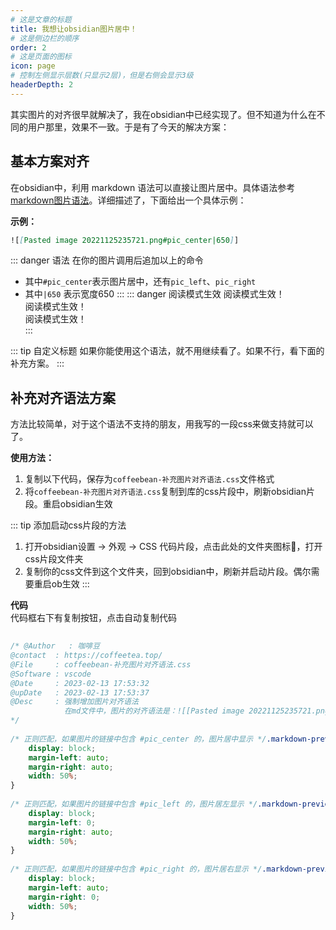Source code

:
 ```yaml
---
# 这是文章的标题
title: 我想让obsidian图片居中！
# 这是侧边栏的顺序
order: 2
# 这是页面的图标
icon: page
# 控制左侧显示层数(只显示2层)，但是右侧会显示3级
headerDepth: 2
---
```

其实图片的对齐很早就解决了，我在obsidian中已经实现了。但不知道为什么在不同的用户那里，效果不一致。于是有了今天的解决方案：

## 基本方案对齐
在obsidian中，利用 markdown 语法可以直接让图片居中。具体语法参考[markdown图片语法](/zh/markdown/图片.md)。详细描述了，下面给出一个具体示例：

**示例：**

```markdown
![[Pasted image 20221125235721.png#pic_center|650]]
```
::: danger 语法
在你的图片调用后追加以上的命令

- 其中`#pic_center`表示图片居中，还有`pic_left`、`pic_right`
- 其中`|650` 表示宽度650
:::
::: danger 阅读模式生效
阅读模式生效！  
阅读模式生效！  
阅读模式生效！  
:::

::: tip 自定义标题
如果你能使用这个语法，就不用继续看了。如果不行，看下面的补充方案。
:::

## 补充对齐语法方案
方法比较简单，对于这个语法不支持的朋友，用我写的一段css来做支持就可以了。

**使用方法：**  
1. 复制以下代码，保存为`coffeebean-补充图片对齐语法.css`文件格式
2. 将`coffeebean-补充图片对齐语法.css`复制到库的css片段中，刷新obsidian片段。重启obsidian生效


::: tip 添加启动css片段的方法
1. 打开obsidian设置 → 外观 → CSS 代码片段，点击此处的文件夹图标📁，打开css片段文件夹
2. 复制你的css文件到这个文件夹，回到obsidian中，刷新并启动片段。偶尔需要重启ob生效
:::

**代码**  
代码框右下有复制按钮，点击自动复制代码
```css
  
/* @Author   : 咖啡豆  
@contact  : https://coffeetea.top/  
@File     : coffeebean-补充图片对齐语法.css  
@Software : vscode  
@Date     : 2023-02-13 17:53:32  
@upDate   : 2023-02-13 17:53:37  
@Desc     : 强制增加图片对齐语法  
            在md文件中，图片的对齐语法是：![[Pasted image 20221125235721.png#pic_center|500]]  
*/  
  
/* 正则匹配，如果图片的链接中包含 #pic_center 的，图片居中显示 */.markdown-preview-view .image-embed[src*="#pic_center"] {  
    display: block;  
    margin-left: auto;  
    margin-right: auto;  
    width: 50%;  
}  
  
/* 正则匹配，如果图片的链接中包含 #pic_left 的，图片居左显示 */.markdown-preview-view .image-embed[src*="#pic_left"] {  
    display: block;  
    margin-left: 0;  
    margin-right: auto;  
    width: 50%;  
}  
  
/* 正则匹配，如果图片的链接中包含 #pic_right 的，图片居右显示 */.markdown-preview-view .image-embed[src*="#pic_right"] {  
    display: block;  
    margin-left: auto;  
    margin-right: 0;  
    width: 50%;  
}
```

Exercise aim: Collect each line of the entries that has the word "preview", copying it in full.

Output:
/* 正则匹配，如果图片的链接中包含 #pic_center 的，图片居中显示 */.markdown-preview-view .image-embed[src*="#pic_center"] {  
/* 正则匹配，如果图片的链接中包含 #pic_left 的，图片居左显示 */.markdown-preview-view .image-embed[src*="#pic_left"] {  
/* 正则匹配，如果图片的链接中包含 #pic_right 的，图片居右显示 */.markdown-preview-view .image-embed[src*="#pic_right"] {  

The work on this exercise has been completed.